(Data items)

>>>>

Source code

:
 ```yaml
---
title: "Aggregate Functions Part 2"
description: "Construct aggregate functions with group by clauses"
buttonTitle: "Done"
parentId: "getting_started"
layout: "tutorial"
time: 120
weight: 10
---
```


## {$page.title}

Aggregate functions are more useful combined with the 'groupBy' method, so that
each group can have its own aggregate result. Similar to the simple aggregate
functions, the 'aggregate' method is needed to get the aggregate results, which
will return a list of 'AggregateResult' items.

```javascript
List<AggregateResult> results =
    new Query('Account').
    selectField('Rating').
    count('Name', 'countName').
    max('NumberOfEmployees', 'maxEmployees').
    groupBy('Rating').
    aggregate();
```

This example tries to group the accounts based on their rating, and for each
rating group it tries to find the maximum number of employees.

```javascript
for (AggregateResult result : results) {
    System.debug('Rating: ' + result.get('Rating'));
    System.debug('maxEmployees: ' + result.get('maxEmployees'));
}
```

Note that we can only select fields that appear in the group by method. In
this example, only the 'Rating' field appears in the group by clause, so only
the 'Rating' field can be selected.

<<<<
>>>>

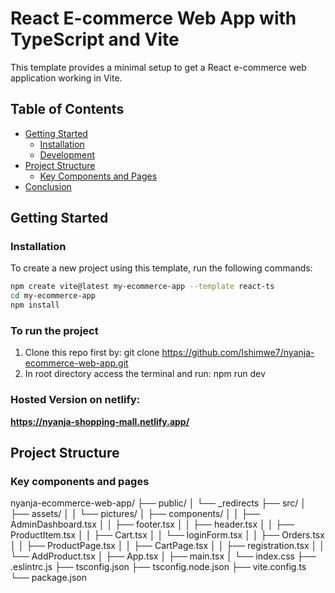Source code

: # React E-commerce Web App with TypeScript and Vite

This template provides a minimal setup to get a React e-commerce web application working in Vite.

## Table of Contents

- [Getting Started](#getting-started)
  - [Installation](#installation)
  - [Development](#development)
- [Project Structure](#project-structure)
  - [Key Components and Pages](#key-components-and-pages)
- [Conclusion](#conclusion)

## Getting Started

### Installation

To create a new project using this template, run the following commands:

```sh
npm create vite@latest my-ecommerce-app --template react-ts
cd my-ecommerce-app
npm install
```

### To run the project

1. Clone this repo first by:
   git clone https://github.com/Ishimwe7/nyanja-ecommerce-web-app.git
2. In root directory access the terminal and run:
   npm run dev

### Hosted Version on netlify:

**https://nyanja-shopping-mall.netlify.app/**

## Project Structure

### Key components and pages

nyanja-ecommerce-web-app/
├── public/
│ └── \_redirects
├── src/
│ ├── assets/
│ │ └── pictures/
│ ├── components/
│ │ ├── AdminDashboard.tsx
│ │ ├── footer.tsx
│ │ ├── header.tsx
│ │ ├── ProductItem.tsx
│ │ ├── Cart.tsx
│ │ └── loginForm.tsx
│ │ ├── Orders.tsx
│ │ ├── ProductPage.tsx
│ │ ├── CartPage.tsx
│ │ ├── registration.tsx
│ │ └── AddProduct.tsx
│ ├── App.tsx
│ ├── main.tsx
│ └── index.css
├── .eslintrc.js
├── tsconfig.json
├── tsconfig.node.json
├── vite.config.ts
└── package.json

<<<<

## [Work to complete]
Looking back over the records above, in how many lines does the word "tries" occur? Give the number alone.

## [Result of the task]
2